Supplied records —
======

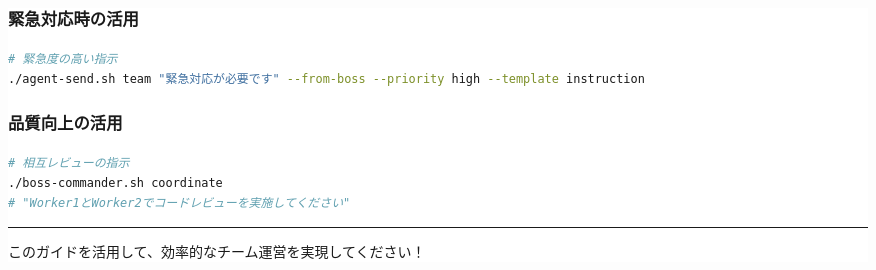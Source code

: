 ### 緊急対応時の活用
```bash
# 緊急度の高い指示
./agent-send.sh team "緊急対応が必要です" --from-boss --priority high --template instruction
```

### 品質向上の活用
```bash
# 相互レビューの指示
./boss-commander.sh coordinate
# "Worker1とWorker2でコードレビューを実施してください"
```

---

このガイドを活用して、効率的なチーム運営を実現してください！ 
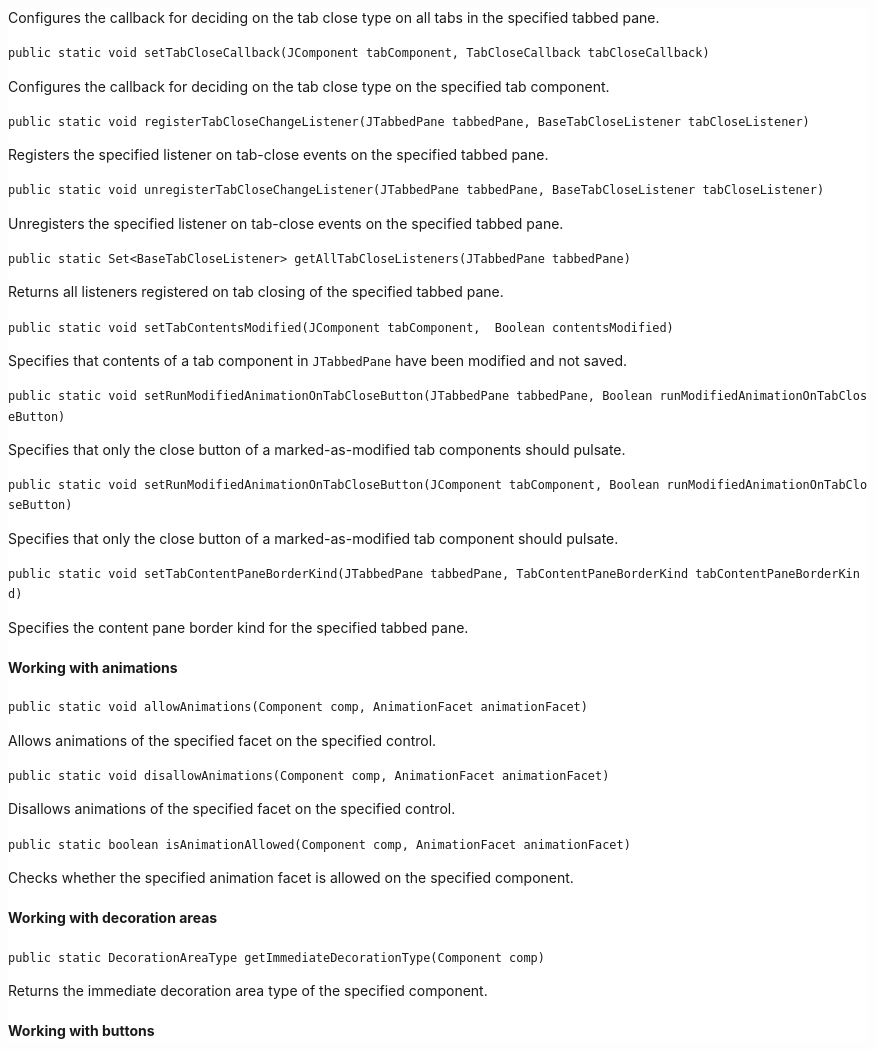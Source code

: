 Configures the callback for deciding on the tab close type on all tabs in the specified tabbed pane.

`public static void setTabCloseCallback(JComponent tabComponent, TabCloseCallback tabCloseCallback)`

Configures the callback for deciding on the tab close type on the specified tab component.

`public static void registerTabCloseChangeListener(JTabbedPane tabbedPane, BaseTabCloseListener tabCloseListener)`

Registers the specified listener on tab-close events on the specified tabbed pane.

`public static void unregisterTabCloseChangeListener(JTabbedPane tabbedPane, BaseTabCloseListener tabCloseListener)`

Unregisters the specified listener on tab-close events on the specified tabbed pane.

`public static Set<BaseTabCloseListener> getAllTabCloseListeners(JTabbedPane tabbedPane)`

Returns all listeners registered on tab closing of the specified tabbed pane.

`public static void setTabContentsModified(JComponent tabComponent,  Boolean contentsModified)`

Specifies that contents of a tab component in `JTabbedPane` have been modified and not saved.

`public static void setRunModifiedAnimationOnTabCloseButton(JTabbedPane tabbedPane, Boolean runModifiedAnimationOnTabCloseButton)`

Specifies that only the close button of a marked-as-modified tab components should pulsate.

`public static void setRunModifiedAnimationOnTabCloseButton(JComponent tabComponent, Boolean runModifiedAnimationOnTabCloseButton)`

Specifies that only the close button of a marked-as-modified tab component should pulsate.

`public static void setTabContentPaneBorderKind(JTabbedPane tabbedPane, TabContentPaneBorderKind tabContentPaneBorderKind)`

Specifies the content pane border kind for the specified tabbed pane.

#### Working with animations

`public static void allowAnimations(Component comp, AnimationFacet animationFacet)`

Allows animations of the specified facet on the specified control.

`public static void disallowAnimations(Component comp, AnimationFacet animationFacet)`

Disallows animations of the specified facet on the specified control.

`public static boolean isAnimationAllowed(Component comp, AnimationFacet animationFacet)`

Checks whether the specified animation facet is allowed on the specified component.

#### Working with decoration areas

`public static DecorationAreaType getImmediateDecorationType(Component comp)`

Returns the immediate decoration area type of the specified component.

#### Working with buttons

======

Goal of the exercise —
Look above for the line containing "static void setTabContentPaneBorderKind(JTabbedPane". Output from there through the line containing "static DecorationAreaType getImmediateDecorationType(Component", exactly and inclusively.

Exercise response —
`public static void setTabContentPaneBorderKind(JTabbedPane tabbedPane, TabContentPaneBorderKind tabContentPaneBorderKind)`

Specifies the content pane border kind for the specified tabbed pane.

#### Working with animations

`public static void allowAnimations(Component comp, AnimationFacet animationFacet)`

Allows animations of the specified facet on the specified control.

`public static void disallowAnimations(Component comp, AnimationFacet animationFacet)`

Disallows animations of the specified facet on the specified control.

`public static boolean isAnimationAllowed(Component comp, AnimationFacet animationFacet)`

Checks whether the specified animation facet is allowed on the specified component.

#### Working with decoration areas

`public static DecorationAreaType getImmediateDecorationType(Component comp)`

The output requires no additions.